In questo momento non ha perso quanto c’era di bene e di vero nella sua vita,
nella sua eredità, ma ha capito in modo nuovo la saggezza, la verità, la
profondità della legge e dei profeti, se n’è riappropriato in modo nuovo. Nello
stesso tempo, la sua ragione si è aperta alla saggezza dei pagani; essendosi
aperto a Cristo con tutto il cuore, è divenuto capace di un dialogo ampio con
tutti, è divenuto capace di farsi tutto a tutti. Così realmente poteva essere
l’apostolo dei pagani.

Venendo ora a noi stessi, ci chiediamo che cosa vuol dire questo per noi? Vuol
dire che anche per noi il cristianesimo non è una nuova filosofia o una nuova
morale. Cristiani siamo soltanto se incontriamo Cristo. Certamente Egli non si
mostra a noi in questo modo irresistibile, luminoso, come ha fatto con Paolo per
farne l’apostolo di tutte le genti. Ma anche noi possiamo incontrare Cristo,
nella lettura della Sacra Scrittura, nella preghiera, nella vita liturgica della
Chiesa. Possiamo toccare il cuore di Cristo e sentire che Egli tocca il nostro.
Solo in questa relazione personale con Cristo, solo in questo incontro con il
Risorto diventiamo realmente cristiani. E così si apre la nostra ragione, si
apre tutta la saggezza di Cristo e tutta la ricchezza della verità. Quindi
preghiamo il Signore perché ci illumini, perché ci doni nel nostro mondo
l’incontro con la sua presenza: e così ci dia una fede vivace, un cuore aperto,
una grande carità per tutti, capace di rinnovare il mondo.

* * *

Rivolgo un cordiale saluto ai pellegrini di lingua italiana. In particolare, ai
religiosi e alle religiose, figli spirituali di don Orione, che ricordano quest’anno
significative ricorrenze giubilari, come pure ai Missionari del Pontificio
Istituto Missioni estere. Cari fratelli e sorelle, vi accolgo volentieri ed
auspico di cuore che il vostro pellegrinaggio apporti frutti di bene a voi ed
alle vostre comunità. Saluto inoltre i fedeli del Duomo di Oderzo e quelli del
Santuario Santi Cosma e Damiano, in Eboli. Cari amici, la sosta presso la tomba
di Pietro vi rafforzi nella fede cosicché, di ritorno alle vostre case, possiate
rendere testimonianza dell’esperienza spirituale vissuta in questi giorni.

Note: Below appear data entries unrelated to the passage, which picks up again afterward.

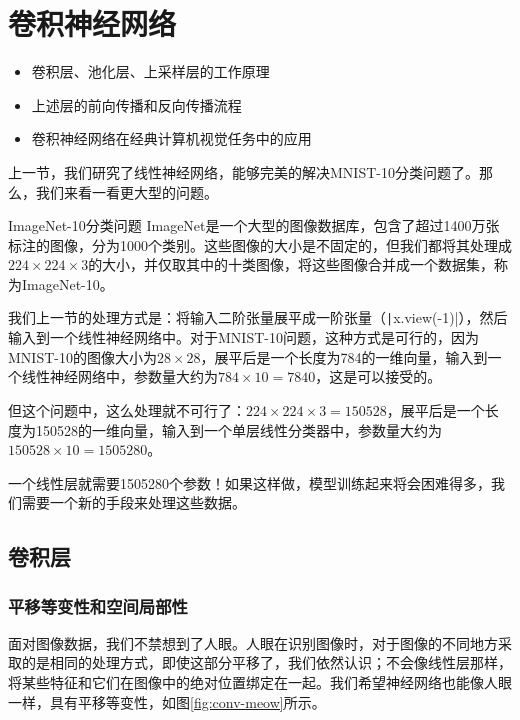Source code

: \chapter{卷积神经网络}

\begin{intro}
\begin{itemize}
    \item 卷积层、池化层、上采样层的工作原理
    \item 上述层的前向传播和反向传播流程
    \item 卷积神经网络在经典计算机视觉任务中的应用
\end{itemize}
\end{intro}

上一节，我们研究了线性神经网络，能够完美的解决MNIST-10分类问题了。那么，我们来看一看更大型的问题。
\begin{framed}{ImageNet-10分类问题}
ImageNet\cite{2009ImageNet}是一个大型的图像数据库，包含了超过1400万张标注的图像，分为1000个类别。这些图像的大小是不固定的，但我们都将其处理成$224\times 224 \times 3$的大小，并仅取其中的十类图像，将这些图像合并成一个数据集，称为ImageNet-10。
\end{framed}

我们上一节的处理方式是：将输入二阶张量展平成一阶张量（\texttt|x.view(-1)|），然后输入到一个线性神经网络中。对于MNIST-10问题，这种方式是可行的，因为MNIST-10的图像大小为$28\times 28$，展平后是一个长度为784的一维向量，输入到一个线性神经网络中，参数量大约为$784 \times 10 = 7840$，这是可以接受的。

但这个问题中，这么处理就不可行了：$224\times 224 \times 3 = 150528$，展平后是一个长度为150528的一维向量，输入到一个单层线性分类器中，参数量大约为$150528 \times 10 = 1505280$。

一个线性层就需要1505280个参数！如果这样做，模型训练起来将会困难得多，我们需要一个新的手段来处理这些数据。

\section{卷积层}

\subsection{平移等变性和空间局部性}

面对图像数据，我们不禁想到了人眼。人眼在识别图像时，对于图像的不同地方采取的是相同的处理方式，即使这部分平移了，我们依然认识；不会像线性层那样，将某些特征和它们在图像中的绝对位置绑定在一起。我们希望神经网络也能像人眼一样，具有平移等变性，如图\cref{fig:conv-meow}所示。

Saluto infine i giovani, i malati e gli sposi novelli. Cari
giovani, riprendendo dopo le vacanze le consuete attività quotidiane,
tornate al ritmo regolare del vostro intimo dialogo con Dio, diffondendo con la
vostra testimonianza la sua luce attorno a voi. Voi, cari malati, trovate
sostegno e conforto in Gesù, che continua la sua opera di redenzione nella vita
di ogni uomo. E voi, cari sposi novelli, sforzatevi di mantenere un
contatto costante con il Signore che dona la salvezza a tutti e attingete al suo
amore perché anche il vostro sia sempre più saldo e duraturo.